The Master Cleanse claims to be a way to cleanse the body of toxins and remove the cravings associated with drugs, alcohol, tobacco, and eating junk food. “Coffee, tea, and various cola drinks, as habit-forming beverages, also lose their appeal through the marvels of the lemonade diet.” The cleanse involves drinking only lemonade made from fresh lemon or lime juice, Grade B maple syrup, water and Cayenne pepper. No solid food is eaten for the entire cleanse. The master cleanse is technically not a “fast” and proponents say it is more gentle on the body because it does contain some essential vitamins and minerals. According to proponents it is recommended to be on the cleanse for a minimum of ten days, but some people stay on the cleanse for longer periods of time, even as long as 45 days.

Since there is no intake of solid food, special precautions are taken to avoid constipation. Senna tea is taken every night, and in the morning warm saline is required. This passes through the digestive system extremely quickly, usually causing defecation in 30-60 minutes. It is essential to go off of the cleanse slowly. The lack of solid foods for such long periods requires careful breaking, as gut flora need to re-develop and mucus linings re-build. This usually involves drinking “full strength” juices for a day or two, while slowly adding in soups, then fruit, vegetables and nuts before resuming a regular diet. Some individuals have returned to their healthy diet the following day after stopping the program without any problems, but this is rare and not recommended, especially for first timers.

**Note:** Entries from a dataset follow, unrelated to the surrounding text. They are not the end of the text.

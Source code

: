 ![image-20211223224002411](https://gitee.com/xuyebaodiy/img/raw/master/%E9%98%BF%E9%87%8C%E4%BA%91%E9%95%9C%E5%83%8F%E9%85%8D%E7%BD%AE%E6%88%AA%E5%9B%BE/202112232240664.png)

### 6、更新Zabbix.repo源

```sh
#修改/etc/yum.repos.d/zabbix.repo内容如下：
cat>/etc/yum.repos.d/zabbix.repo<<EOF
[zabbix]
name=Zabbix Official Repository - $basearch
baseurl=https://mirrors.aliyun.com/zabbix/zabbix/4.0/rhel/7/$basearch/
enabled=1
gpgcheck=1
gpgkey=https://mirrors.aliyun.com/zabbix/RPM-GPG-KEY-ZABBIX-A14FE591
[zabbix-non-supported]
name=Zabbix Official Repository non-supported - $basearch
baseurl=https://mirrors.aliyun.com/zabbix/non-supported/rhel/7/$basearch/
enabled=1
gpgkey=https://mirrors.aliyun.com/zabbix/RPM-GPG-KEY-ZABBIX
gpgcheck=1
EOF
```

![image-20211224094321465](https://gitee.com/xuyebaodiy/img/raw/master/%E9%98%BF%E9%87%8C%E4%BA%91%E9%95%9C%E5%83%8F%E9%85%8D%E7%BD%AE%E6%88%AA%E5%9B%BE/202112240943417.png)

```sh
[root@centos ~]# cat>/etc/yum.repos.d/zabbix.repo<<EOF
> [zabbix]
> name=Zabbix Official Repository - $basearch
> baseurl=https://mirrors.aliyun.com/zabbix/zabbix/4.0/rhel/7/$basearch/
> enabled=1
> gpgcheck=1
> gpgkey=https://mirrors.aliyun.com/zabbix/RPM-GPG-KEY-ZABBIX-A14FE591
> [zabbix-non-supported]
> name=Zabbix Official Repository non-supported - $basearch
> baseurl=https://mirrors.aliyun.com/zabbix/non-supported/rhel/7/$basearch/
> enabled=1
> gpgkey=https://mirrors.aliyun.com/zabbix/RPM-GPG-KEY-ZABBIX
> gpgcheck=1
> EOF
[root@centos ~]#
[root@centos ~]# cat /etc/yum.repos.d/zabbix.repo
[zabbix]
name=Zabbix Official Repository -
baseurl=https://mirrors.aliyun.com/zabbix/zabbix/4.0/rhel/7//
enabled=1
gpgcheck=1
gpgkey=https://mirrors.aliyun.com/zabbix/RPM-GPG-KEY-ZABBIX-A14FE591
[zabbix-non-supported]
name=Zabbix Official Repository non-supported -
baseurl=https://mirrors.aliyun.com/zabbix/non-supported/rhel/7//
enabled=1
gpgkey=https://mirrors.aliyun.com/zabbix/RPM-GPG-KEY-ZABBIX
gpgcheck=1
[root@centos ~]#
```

I’m trying to treat it like a science experiment, but fuck am I ever hungry. And you can’t smoke on it either.

And I know there’s a lot of skeptics out there… I’m still somewhat skeptical myself. But we’ll see in 9 days (if, of course, I make it), whether or not the cleanse’s proponents (many of whom are friends who’ve successfully lived to tell about it, and have nothing but good things to say) are full of shit. I, on the other hand, am not full of anything right now.